**PROBLEM DESCRIPTION**
Among the entries that follow, some lines contain the word "拥有易用友好的可视化操作界面的开源监控告警项目". Show all of them.

(Extracted data entries)
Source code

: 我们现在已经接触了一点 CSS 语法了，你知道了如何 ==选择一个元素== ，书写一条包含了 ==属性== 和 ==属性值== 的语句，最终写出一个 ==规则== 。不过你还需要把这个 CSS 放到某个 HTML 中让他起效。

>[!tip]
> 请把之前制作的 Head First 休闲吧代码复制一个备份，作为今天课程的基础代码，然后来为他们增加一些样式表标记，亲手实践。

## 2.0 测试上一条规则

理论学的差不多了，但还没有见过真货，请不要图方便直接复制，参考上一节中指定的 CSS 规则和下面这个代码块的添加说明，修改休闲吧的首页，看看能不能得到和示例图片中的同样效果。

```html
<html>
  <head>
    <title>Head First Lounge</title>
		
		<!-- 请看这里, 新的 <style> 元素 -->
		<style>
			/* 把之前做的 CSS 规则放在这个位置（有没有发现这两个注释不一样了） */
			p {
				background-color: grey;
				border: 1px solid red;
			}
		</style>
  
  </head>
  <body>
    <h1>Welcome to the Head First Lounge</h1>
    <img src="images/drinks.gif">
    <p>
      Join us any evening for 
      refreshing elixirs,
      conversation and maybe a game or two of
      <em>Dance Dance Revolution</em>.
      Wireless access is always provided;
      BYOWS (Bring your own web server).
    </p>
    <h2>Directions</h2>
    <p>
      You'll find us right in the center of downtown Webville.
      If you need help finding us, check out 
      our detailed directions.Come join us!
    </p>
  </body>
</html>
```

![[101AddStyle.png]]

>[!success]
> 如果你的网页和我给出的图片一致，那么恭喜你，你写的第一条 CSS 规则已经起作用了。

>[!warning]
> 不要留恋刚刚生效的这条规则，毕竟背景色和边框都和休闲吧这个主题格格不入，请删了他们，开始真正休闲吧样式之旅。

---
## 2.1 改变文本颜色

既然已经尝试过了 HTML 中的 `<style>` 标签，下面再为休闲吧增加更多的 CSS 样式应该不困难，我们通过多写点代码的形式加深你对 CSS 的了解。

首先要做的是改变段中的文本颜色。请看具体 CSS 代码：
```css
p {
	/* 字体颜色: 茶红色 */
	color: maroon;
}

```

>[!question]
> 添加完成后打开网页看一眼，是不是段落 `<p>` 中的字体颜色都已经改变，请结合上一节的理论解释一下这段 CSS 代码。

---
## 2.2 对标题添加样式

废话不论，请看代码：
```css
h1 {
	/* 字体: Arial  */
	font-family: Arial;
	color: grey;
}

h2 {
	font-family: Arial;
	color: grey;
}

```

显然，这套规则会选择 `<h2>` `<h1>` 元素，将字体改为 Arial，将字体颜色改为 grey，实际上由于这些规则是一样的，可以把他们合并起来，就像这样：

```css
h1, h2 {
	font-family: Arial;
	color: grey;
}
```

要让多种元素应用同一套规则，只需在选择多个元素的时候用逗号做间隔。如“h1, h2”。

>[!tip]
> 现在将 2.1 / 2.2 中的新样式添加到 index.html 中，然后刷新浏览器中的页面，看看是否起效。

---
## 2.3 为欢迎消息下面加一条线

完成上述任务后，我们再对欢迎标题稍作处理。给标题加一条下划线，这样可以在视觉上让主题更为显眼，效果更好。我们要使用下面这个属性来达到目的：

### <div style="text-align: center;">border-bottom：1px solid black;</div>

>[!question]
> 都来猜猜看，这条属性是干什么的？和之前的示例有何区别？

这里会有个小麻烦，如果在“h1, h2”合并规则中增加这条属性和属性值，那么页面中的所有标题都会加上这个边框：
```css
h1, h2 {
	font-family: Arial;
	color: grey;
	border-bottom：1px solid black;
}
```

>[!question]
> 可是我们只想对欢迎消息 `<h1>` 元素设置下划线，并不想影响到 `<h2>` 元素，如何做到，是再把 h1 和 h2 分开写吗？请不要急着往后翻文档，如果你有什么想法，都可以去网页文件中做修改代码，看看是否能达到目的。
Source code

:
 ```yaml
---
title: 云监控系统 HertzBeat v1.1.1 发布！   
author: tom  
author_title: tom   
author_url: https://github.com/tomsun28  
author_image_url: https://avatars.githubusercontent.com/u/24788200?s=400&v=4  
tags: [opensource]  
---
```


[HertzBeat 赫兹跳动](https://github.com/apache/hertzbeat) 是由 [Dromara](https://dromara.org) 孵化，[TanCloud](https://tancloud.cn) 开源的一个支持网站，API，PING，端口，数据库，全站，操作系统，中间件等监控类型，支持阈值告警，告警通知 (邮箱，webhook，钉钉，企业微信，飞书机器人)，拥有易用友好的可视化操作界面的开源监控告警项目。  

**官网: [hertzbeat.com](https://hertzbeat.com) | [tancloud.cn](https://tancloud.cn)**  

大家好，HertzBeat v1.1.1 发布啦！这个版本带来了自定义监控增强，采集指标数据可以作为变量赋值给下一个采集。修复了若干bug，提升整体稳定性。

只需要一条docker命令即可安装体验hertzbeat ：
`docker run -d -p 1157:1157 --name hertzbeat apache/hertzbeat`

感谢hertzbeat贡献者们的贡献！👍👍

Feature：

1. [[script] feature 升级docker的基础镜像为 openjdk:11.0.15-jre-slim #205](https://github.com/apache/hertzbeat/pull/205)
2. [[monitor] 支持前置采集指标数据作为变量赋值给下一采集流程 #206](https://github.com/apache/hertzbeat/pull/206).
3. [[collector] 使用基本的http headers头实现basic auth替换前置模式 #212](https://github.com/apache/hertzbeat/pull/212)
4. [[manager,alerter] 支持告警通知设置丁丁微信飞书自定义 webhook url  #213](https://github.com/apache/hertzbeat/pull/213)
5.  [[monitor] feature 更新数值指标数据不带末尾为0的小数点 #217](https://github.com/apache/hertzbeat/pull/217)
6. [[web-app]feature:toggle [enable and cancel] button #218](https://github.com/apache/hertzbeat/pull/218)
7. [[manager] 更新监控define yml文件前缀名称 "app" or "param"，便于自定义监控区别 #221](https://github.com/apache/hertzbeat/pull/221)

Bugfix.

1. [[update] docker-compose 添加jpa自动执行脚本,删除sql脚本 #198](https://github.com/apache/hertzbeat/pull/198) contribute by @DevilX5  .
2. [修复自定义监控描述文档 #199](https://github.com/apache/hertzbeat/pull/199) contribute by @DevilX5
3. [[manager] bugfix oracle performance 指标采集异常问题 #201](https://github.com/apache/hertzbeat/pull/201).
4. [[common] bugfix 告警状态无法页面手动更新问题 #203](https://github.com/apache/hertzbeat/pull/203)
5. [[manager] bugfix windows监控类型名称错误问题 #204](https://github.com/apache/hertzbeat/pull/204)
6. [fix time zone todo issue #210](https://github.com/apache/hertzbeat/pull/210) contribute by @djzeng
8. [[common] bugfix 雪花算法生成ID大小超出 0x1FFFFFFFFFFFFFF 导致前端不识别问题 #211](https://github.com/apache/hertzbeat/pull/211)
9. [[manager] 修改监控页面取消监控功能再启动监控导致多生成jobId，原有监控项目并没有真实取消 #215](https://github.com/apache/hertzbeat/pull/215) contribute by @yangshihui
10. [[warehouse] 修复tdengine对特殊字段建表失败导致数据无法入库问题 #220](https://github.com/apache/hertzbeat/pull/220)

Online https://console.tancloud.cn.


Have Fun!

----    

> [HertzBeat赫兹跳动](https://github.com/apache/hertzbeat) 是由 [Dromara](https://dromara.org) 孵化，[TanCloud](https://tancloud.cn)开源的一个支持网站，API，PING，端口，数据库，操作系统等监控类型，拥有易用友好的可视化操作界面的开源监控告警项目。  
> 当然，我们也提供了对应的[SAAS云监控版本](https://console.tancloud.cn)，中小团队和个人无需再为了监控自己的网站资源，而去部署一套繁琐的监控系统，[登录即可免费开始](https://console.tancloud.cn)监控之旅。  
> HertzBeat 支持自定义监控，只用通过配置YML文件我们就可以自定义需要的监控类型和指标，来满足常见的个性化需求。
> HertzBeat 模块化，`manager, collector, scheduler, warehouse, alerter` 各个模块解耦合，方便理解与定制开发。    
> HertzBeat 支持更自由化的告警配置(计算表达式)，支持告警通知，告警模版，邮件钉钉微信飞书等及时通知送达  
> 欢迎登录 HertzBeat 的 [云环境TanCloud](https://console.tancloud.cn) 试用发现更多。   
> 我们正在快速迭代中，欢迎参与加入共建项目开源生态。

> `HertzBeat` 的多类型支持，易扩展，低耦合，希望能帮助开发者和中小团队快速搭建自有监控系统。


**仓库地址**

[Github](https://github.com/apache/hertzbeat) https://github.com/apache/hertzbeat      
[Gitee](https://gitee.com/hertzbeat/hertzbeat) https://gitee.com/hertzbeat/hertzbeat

**OUTPUT OF THE TASK**
[HertzBeat 赫兹跳动](https://github.com/apache/hertzbeat) 是由 [Dromara](https://dromara.org) 孵化，[TanCloud](https://tancloud.cn) 开源的一个支持网站，API，PING，端口，数据库，全站，操作系统，中间件等监控类型，支持阈值告警，告警通知 (邮箱，webhook，钉钉，企业微信，飞书机器人)，拥有易用友好的可视化操作界面的开源监控告警项目。  
> [HertzBeat赫兹跳动](https://github.com/apache/hertzbeat) 是由 [Dromara](https://dromara.org) 孵化，[TanCloud](https://tancloud.cn)开源的一个支持网站，API，PING，端口，数据库，操作系统等监控类型，拥有易用友好的可视化操作界面的开源监控告警项目。  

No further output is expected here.